As dietas modeladas apresentam elevações consideráveis no consumo de açúcar, vindo principalmente de frutas e bebidas fortificadas. Embora tecnicamente dentro dos limites recomendados, esse aumento pode agravar riscos metabólicos em populações já propensas à resistência à insulina e doenças metabólicas, como demonstrado em estudos epidemiológicos recentes.

8. Falha em Contextualizar o Impacto Relativo do Setor Alimentar

O estudo enfatiza mudanças dietéticas como principal meio para reduzir emissões de gases de efeito estufa, mas falha em contextualizar que o setor alimentar, embora relevante (cerca de 25% das emissões globais segundo a FAO e IPCC), não é o principal motor das mudanças climáticas. O setor de transporte responde por cerca de 16% a 20% das emissões globais, enquanto o setor energético como um todo é responsável por 73% das emissões.

9. Equívocos sobre o Metano do Gado

Outro erro conceitual relevante no estudo é a equiparação entre o metano biogênico emitido por bovinos e o CO₂ fóssil emitido por fontes como a aviação. O metano do gado faz parte de um ciclo natural rápido: o carbono absorvido pelas plantas vira alimento para o gado, que emite metano, que após cerca de 10 anos se decompõe em CO₂, sendo reabsorvido pelas plantas. Já o carbono de combustíveis fósseis, como o querosene de aviação, é carbono geológico – retirado da crosta terrestre e adicionado à atmosfera, com efeito cumulativo. Ignorar esta diferença gera distorções graves na avaliação dos impactos.

10. Impactos Não Considerados da Agricultura Convencional

O estudo também negligencia as externalidades negativas massivas da agricultura intensiva vegetal moderna, especialmente nos monocultivos:

  • Uso indiscriminado de pesticidas, que causam a morte de bilhões de insetos, incluindo polinizadores essenciais como abelhas;
  • Altas taxas de mortalidade de pequenos vertebrados (roedores, anfíbios, aves) em campos de cultivo mecanizado;
  • Contaminação de solos, rios e lençóis freáticos por fertilizantes sintéticos e agroquímicos;
  • Degradação de biodiversidade local e destruição de habitats nativos para plantação de culturas comerciais como soja, milho e cana-de-açúcar.
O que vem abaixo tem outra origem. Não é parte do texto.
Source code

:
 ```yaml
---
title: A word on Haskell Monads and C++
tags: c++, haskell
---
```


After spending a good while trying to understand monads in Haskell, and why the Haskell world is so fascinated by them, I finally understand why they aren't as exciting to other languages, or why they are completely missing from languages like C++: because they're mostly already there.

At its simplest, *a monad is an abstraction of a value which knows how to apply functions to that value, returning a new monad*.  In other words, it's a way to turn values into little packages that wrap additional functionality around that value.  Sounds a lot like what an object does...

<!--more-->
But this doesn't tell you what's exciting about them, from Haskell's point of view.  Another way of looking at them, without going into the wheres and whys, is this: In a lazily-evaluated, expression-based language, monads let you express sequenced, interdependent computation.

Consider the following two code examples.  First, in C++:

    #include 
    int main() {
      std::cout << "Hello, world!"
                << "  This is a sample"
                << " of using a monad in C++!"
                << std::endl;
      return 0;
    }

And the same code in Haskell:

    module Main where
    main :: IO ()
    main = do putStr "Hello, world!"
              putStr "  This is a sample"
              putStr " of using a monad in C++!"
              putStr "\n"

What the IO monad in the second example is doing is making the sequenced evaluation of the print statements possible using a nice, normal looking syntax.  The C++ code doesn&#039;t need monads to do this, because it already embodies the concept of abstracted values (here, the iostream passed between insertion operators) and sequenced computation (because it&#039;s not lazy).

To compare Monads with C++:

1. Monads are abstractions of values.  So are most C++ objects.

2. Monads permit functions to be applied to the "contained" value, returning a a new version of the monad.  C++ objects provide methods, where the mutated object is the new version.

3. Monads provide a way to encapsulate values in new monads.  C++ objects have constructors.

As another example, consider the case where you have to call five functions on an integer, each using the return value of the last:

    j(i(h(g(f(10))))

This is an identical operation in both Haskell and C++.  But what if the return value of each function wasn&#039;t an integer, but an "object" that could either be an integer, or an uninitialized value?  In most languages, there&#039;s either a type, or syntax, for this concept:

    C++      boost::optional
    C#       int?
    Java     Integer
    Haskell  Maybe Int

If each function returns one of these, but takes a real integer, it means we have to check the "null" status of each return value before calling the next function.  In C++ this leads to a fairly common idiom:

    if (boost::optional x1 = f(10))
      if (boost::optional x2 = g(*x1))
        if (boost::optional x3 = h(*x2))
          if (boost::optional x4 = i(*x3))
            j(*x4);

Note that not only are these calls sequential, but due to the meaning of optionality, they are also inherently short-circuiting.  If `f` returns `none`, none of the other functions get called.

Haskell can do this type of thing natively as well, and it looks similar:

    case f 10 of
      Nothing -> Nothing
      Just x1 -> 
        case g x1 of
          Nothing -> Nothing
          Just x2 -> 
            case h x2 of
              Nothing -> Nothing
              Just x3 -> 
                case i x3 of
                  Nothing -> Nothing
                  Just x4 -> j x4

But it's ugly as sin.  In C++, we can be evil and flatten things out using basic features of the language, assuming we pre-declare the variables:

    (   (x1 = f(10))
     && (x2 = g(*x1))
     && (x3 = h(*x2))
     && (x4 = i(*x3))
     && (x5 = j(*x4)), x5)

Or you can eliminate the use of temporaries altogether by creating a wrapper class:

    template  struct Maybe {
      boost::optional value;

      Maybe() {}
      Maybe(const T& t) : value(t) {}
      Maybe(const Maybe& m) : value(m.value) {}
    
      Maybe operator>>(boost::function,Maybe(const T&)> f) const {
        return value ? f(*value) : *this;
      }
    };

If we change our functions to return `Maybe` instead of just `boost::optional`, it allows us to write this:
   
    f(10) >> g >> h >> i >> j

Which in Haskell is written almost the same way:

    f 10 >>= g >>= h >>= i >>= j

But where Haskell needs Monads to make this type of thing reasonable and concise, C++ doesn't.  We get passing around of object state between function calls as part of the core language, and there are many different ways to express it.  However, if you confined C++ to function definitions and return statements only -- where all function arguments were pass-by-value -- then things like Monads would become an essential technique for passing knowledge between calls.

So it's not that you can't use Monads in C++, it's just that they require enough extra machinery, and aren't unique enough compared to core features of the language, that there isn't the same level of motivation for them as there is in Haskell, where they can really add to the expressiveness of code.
Esses fatores evidenciam que a produção de vegetais em larga escala, especialmente quando baseada em monoculturas industrializadas, não é intrinsecamente mais sustentável do que sistemas pecuários de base regenerativa.

Considerações Finais

Apesar da intenção positiva de alinhar saúde humana e conservação planetária, o estudo apresenta limitações graves que reduzem sua aplicabilidade prática. Dependência de suplementação, desconsideração de práticas agrícolas regenerativas, generalizações sobre impactos da carne, omissões ambientais relevantes, falta de distinção crítica sobre o metano biogênico e negligência dos danos da agricultura intensiva vegetal comprometem a robustez de suas conclusões.

Direções futuras mais realistas para sustentabilidade alimentar exigem considerar diversidade ecológica regional, avanços tecnológicos agrícolas, a contribuição diferenciada dos setores econômicos e o papel insubstituível de alimentos de origem animal de alta qualidade na promoção da saúde humana e da resiliência ambiental.